Fred Cartwright05 Apr 2018 3:16 p.m. PST

Not sure a successful defence of Norway would have impacted on the battle of France, bearing in mind the fighting was still going on in Norway while the battle for France was being lost. Had the defence of Norway still been going on after the conclusion of the battle of France the Germans could have moved overwhelming force to bear in Norway.

Gunfreak Supporting Member of TMP05 Apr 2018 3:31 p.m. PST

Yes, but Norway is not a tank country.
The advantage the Germans had in mobile armor was negated. It's far easier to defend Norway then France. Lots of mountains, forests.

Some of the valleys also give decent protection against airpower.
Hence Norway held out longer then any other country attacked by the Germans expect for France.

Fred Cartwright05 Apr 2018 10:22 p.m. PST

Yes, but Norway is not a tank country.

Neither is Greece, but that didn't last very long. German AirPower proved very useful during the campaign. To have any chance of holding even part of Norway would have needed a larger force from France and Britain and it would need to have been in place before the Germans struck.

Legion 406 Apr 2018 8:11 a.m. PST

Again IMO at that time of the War.
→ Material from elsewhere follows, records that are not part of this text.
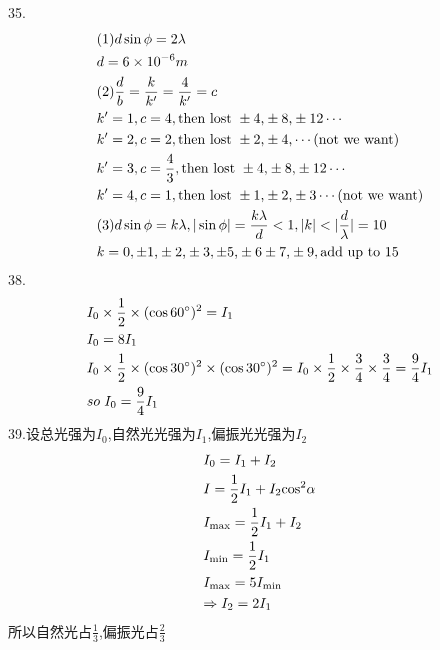 \documentclass{article}
\begin{document}
35.\[\begin{gathered}
(1)d\sin \phi  = 2\lambda  \hfill \\
d = 6 \times {10^{ - 6}}m \hfill \\
(2)\frac{d}{b} = \frac{k}{{k'}} = \frac{4}{{k'}} = c \hfill \\
k' = 1,c = 4,{\text{then lost }} \pm 4{\text{,}} \pm 8{\text{,}} \pm 1{\text{2}} \cdots  \hfill \\
k' = 2,c = 2,{\text{then lost }} \pm 2{\text{,}} \pm 4{\text{,}} \cdots ({\text{not we want}}) \hfill \\
k' = 3,c = \frac{4}{3},{\text{then lost }} \pm 4{\text{,}} \pm 8{\text{,}} \pm 1{\text{2}} \cdots  \hfill \\
k' = 4,c = 1,{\text{then lost }} \pm 1{\text{,}} \pm 2{\text{,}} \pm 3 \cdots ({\text{not we want}}) \hfill \\
(3)d\sin \phi  = k\lambda ,|\sin \phi | = \frac{{k\lambda }}{d} < 1,|k| < |\frac{d}{\lambda }| = 10 \hfill \\
k = 0, \pm 1{\text{,}} \pm 2{\text{,}} \pm 3, \pm 5{\text{,}} \pm 6 \pm 7{\text{,}} \pm 9,{\text{add up to 15}} \hfill \\ 
\end{gathered} \]
38.\[\begin{gathered}
{I_0} \times \frac{1}{2} \times {(\cos {60^ \circ })^2} = {I_1} \hfill \\
{I_0} = 8{I_1} \hfill \\
{I_0} \times \frac{1}{2} \times {(\cos {30^ \circ })^2} \times {(\cos {30^ \circ })^2} = {I_0} \times \frac{1}{2} \times \frac{3}{4} \times \frac{3}{4} = \frac{9}{4}{I_1} \hfill \\
so{\kern 1pt} {\kern 1pt} {\kern 1pt} {I_0} = \frac{9}{4}{I_1} \hfill \\ 
\end{gathered} \]
39.设总光强为$I_0$,自然光光强为$I_1$,偏振光光强为$I_2$\\
\[\begin{gathered}
{I_0} = {I_1} + {I_2} \hfill \\
I = \frac{1}{2}{I_1} + {I_2}{\cos ^2}\alpha  \hfill \\
{I_{\max }} = \frac{1}{2}{I_1} + {I_2} \hfill \\
{I_{\min }} = \frac{1}{2}{I_1} \hfill \\
{I_{\max }} = 5{I_{\min }} \hfill \\
\Rightarrow {I_2} = 2{I_1} \hfill \\ 
\end{gathered} \]
所以自然光占$\frac{1}{3}$,偏振光占$\frac{2}{3}$
\end{document}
The Germans preformed "better", i.e. more effectively and efficiently than other forces in Europe. For a variety of reasons …

Yes, but Norway is not a tank country.
Regardless the Germans at that time only had about 10 Pz Div. But the vast majority were still very much Infantrymen in the Wehrmacht and SS.

Plus their use of airpower, like their deployment of armor/mech units. Combined with FA … Their overall understanding of modern mobile combined arms warfare, i.e. the Blitzkrieg … Was way ahead of most of the rest of not only Europe but the world.